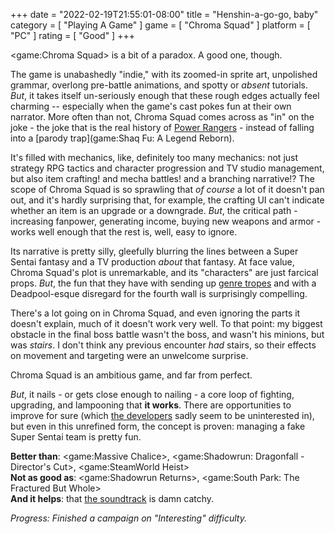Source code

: +++
date = "2022-02-19T21:55:01-08:00"
title = "Henshin-a-go-go, baby"
category = [ "Playing A Game" ]
game = [ "Chroma Squad" ]
platform = [ "PC" ]
rating = [ "Good" ]
+++

<game:Chroma Squad> is a bit of a paradox.  A good one, though.

The game is unabashedly "indie," with its zoomed-in sprite art, unpolished grammar, overlong pre-battle animations, and spotty or <i>absent</i> tutorials.  <i>But</i>, it takes itself un-seriously enough that these rough edges actually feel charming -- especially when the game's cast pokes fun at their own narrator.  More often than not, Chroma Squad comes across as "in" on the joke - the joke that is the real history of <a href="https://en.wikipedia.org/wiki/Power_Rangers">Power Rangers</a> - instead of falling into a [parody trap](game:Shaq Fu: A Legend Reborn).

It's filled with mechanics, like, definitely too many mechanics: not just strategy RPG tactics and character progression and TV studio management, but also item crafting! and mecha battles! and a branching narrative!?  The scope of Chroma Squad is so sprawling that <i>of course</i> a lot of it doesn't pan out, and it's hardly surprising that, for example, the crafting UI can't indicate whether an item is an upgrade or a downgrade.  <i>But</i>, the critical path - increasing fanpower, generating income, buying new weapons and armor - works well enough that the rest is, well, easy to ignore.

Its narrative is pretty silly, gleefully blurring the lines between a Super Sentai fantasy and a TV production <i>about</i> that fantasy.  At face value, Chroma Squad's plot is unremarkable, and its "characters" are just farcical props.  <i>But</i>, the fun that they have with sending up <a href="https://tvtropes.org/pmwiki/pmwiki.php/Franchise/PowerRangers">genre tropes</a> and with a Deadpool-esque disregard for the fourth wall is surprisingly compelling.

There's a lot going on in Chroma Squad, and even ignoring the parts it doesn't explain, much of it doesn't work very well.  To that point: my biggest obstacle in the final boss battle wasn't the boss, and wasn't his minions, but was <i>stairs</i>.  I don't think any previous encounter <i>had</i> stairs, so their effects on movement and targeting were an unwelcome surprise.

Chroma Squad is an ambitious game, and far from perfect.

<i>But</i>, it nails - or gets close enough to nailing - a core loop of fighting, upgrading, and lampooning that <b>it works</b>.  There are opportunities to improve for sure (which <a href="https://www.beholdstudios.com.br/">the developers</a> sadly seem to be uninterested in), but even in this unrefined form, the concept is proven: managing a fake Super Sentai team is pretty fun.

<b>Better than</b>: <game:Massive Chalice>, <game:Shadowrun: Dragonfall - Director's Cut>, <game:SteamWorld Heist>  
<b>Not as good as</b>: <game:Shadowrun Returns>, <game:South Park: The Fractured But Whole>  
<b>And it helps</b>: that <a href="https://store.steampowered.com/app/363800/Chroma_Squad__Soundtrack/">the soundtrack</a> is damn catchy.

<i>Progress: Finished a campaign on "Interesting" difficulty.</i>
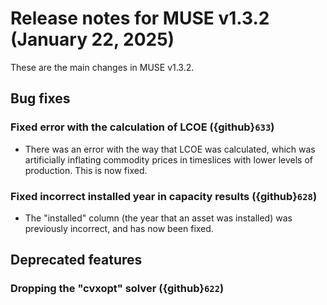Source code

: # Release notes for MUSE v1.3.2 (January 22, 2025)

These are the main changes in MUSE v1.3.2.

## Bug fixes

### Fixed error with the calculation of LCOE ({github}`633`)

- There was an error with the way that LCOE was calculated, which was artificially inflating commodity prices in timeslices with lower levels of production. This is now fixed.

### Fixed incorrect installed year in capacity results ({github}`628`)

- The "installed" column (the year that an asset was installed) was previously incorrect, and has now been fixed.

## Deprecated features

### Dropping the "cvxopt" solver ({github}`622`)

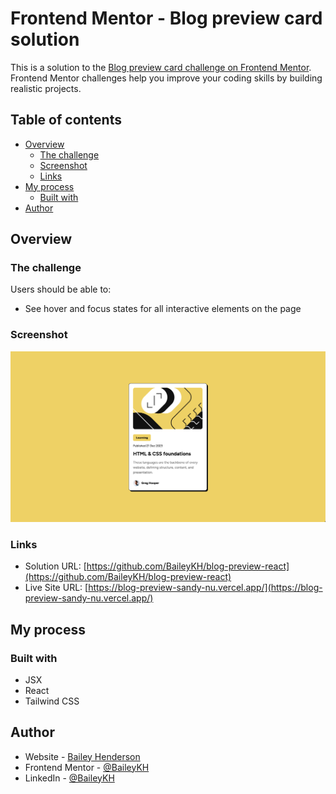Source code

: # Frontend Mentor - Blog preview card solution

This is a solution to the [Blog preview card challenge on Frontend Mentor](https://www.frontendmentor.io/challenges/blog-preview-card-ckPaj01IcS). Frontend Mentor challenges help you improve your coding skills by building realistic projects. 

## Table of contents

- [Overview](#overview)
  - [The challenge](#the-challenge)
  - [Screenshot](#screenshot)
  - [Links](#links)
- [My process](#my-process)
  - [Built with](#built-with)
- [Author](#author)

## Overview

### The challenge

Users should be able to:

- See hover and focus states for all interactive elements on the page

### Screenshot

![](src/assets/images/blog-preview.png)

### Links

- Solution URL: [https://github.com/BaileyKH/blog-preview-react](https://github.com/BaileyKH/blog-preview-react)
- Live Site URL: [https://blog-preview-sandy-nu.vercel.app/](https://blog-preview-sandy-nu.vercel.app/)

## My process

### Built with

- JSX
- React
- Tailwind CSS

## Author

- Website - [Bailey Henderson](https://www.baileykh.dev)
- Frontend Mentor - [@BaileyKH](https://www.frontendmentor.io/profile/BaileyKH)
- LinkedIn - [@BaileyKH](www.linkedin.com/in/baileykh)
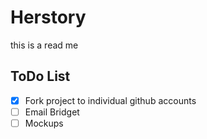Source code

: # Herstory 
this is a read me 

## ToDo List

   - [x] Fork project to individual github accounts
   - [ ] Email Bridget
   - [ ] Mockups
—————
Task directions. Output a verbatim copy of all entries above; no pictures go in it.

Answer area.
Source code

: +++
date = "2022-02-19T21:55:01-08:00"
title = "Henshin-a-go-go, baby"
category = [ "Playing A Game" ]
game = [ "Chroma Squad" ]
platform = [ "PC" ]
rating = [ "Good" ]
+++

<game:Chroma Squad> is a bit of a paradox.  A good one, though.

The game is unabashedly "indie," with its zoomed-in sprite art, unpolished grammar, overlong pre-battle animations, and spotty or <i>absent</i> tutorials.  <i>But</i>, it takes itself un-seriously enough that these rough edges actually feel charming -- especially when the game's cast pokes fun at their own narrator.  More often than not, Chroma Squad comes across as "in" on the joke - the joke that is the real history of <a href="https://en.wikipedia.org/wiki/Power_Rangers">Power Rangers</a> - instead of falling into a [parody trap](game:Shaq Fu: A Legend Reborn).

It's filled with mechanics, like, definitely too many mechanics: not just strategy RPG tactics and character progression and TV studio management, but also item crafting! and mecha battles! and a branching narrative!?  The scope of Chroma Squad is so sprawling that <i>of course</i> a lot of it doesn't pan out, and it's hardly surprising that, for example, the crafting UI can't indicate whether an item is an upgrade or a downgrade.  <i>But</i>, the critical path - increasing fanpower, generating income, buying new weapons and armor - works well enough that the rest is, well, easy to ignore.

Its narrative is pretty silly, gleefully blurring the lines between a Super Sentai fantasy and a TV production <i>about</i> that fantasy.  At face value, Chroma Squad's plot is unremarkable, and its "characters" are just farcical props.  <i>But</i>, the fun that they have with sending up <a href="https://tvtropes.org/pmwiki/pmwiki.php/Franchise/PowerRangers">genre tropes</a> and with a Deadpool-esque disregard for the fourth wall is surprisingly compelling.

There's a lot going on in Chroma Squad, and even ignoring the parts it doesn't explain, much of it doesn't work very well.  To that point: my biggest obstacle in the final boss battle wasn't the boss, and wasn't his minions, but was <i>stairs</i>.  I don't think any previous encounter <i>had</i> stairs, so their effects on movement and targeting were an unwelcome surprise.

Chroma Squad is an ambitious game, and far from perfect.

<i>But</i>, it nails - or gets close enough to nailing - a core loop of fighting, upgrading, and lampooning that <b>it works</b>.  There are opportunities to improve for sure (which <a href="https://www.beholdstudios.com.br/">the developers</a> sadly seem to be uninterested in), but even in this unrefined form, the concept is proven: managing a fake Super Sentai team is pretty fun.

<b>Better than</b>: <game:Massive Chalice>, <game:Shadowrun: Dragonfall - Director's Cut>, <game:SteamWorld Heist>  
<b>Not as good as</b>: <game:Shadowrun Returns>, <game:South Park: The Fractured But Whole>  
<b>And it helps</b>: that <a href="https://store.steampowered.com/app/363800/Chroma_Squad__Soundtrack/">the soundtrack</a> is damn catchy.

<i>Progress: Finished a campaign on "Interesting" difficulty.</i>
Source code

: # Release notes for MUSE v1.3.2 (January 22, 2025)

These are the main changes in MUSE v1.3.2.

## Bug fixes

### Fixed error with the calculation of LCOE ({github}`633`)

- There was an error with the way that LCOE was calculated, which was artificially inflating commodity prices in timeslices with lower levels of production. This is now fixed.

### Fixed incorrect installed year in capacity results ({github}`628`)

- The "installed" column (the year that an asset was installed) was previously incorrect, and has now been fixed.

## Deprecated features

### Dropping the "cvxopt" solver ({github}`622`)

Source code

: # Frontend Mentor - Blog preview card solution

This is a solution to the [Blog preview card challenge on Frontend Mentor](https://www.frontendmentor.io/challenges/blog-preview-card-ckPaj01IcS). Frontend Mentor challenges help you improve your coding skills by building realistic projects. 

## Table of contents

- [Overview](#overview)
  - [The challenge](#the-challenge)
  - [Screenshot](#screenshot)
  - [Links](#links)
- [My process](#my-process)
  - [Built with](#built-with)
- [Author](#author)

## Overview

### The challenge

Users should be able to:

- See hover and focus states for all interactive elements on the page

### Screenshot

![](src/assets/images/blog-preview.png)

### Links

- Solution URL: [https://github.com/BaileyKH/blog-preview-react](https://github.com/BaileyKH/blog-preview-react)
- Live Site URL: [https://blog-preview-sandy-nu.vercel.app/](https://blog-preview-sandy-nu.vercel.app/)

## My process

### Built with

- JSX
- React
- Tailwind CSS

## Author

- Website - [Bailey Henderson](https://www.baileykh.dev)
- Frontend Mentor - [@BaileyKH](https://www.frontendmentor.io/profile/BaileyKH)
- LinkedIn - [@BaileyKH](www.linkedin.com/in/baileykh)
Source code

: # Herstory 
this is a read me 

## ToDo List

   - [x] Fork project to individual github accounts
   - [ ] Email Bridget
   - [ ] Mockups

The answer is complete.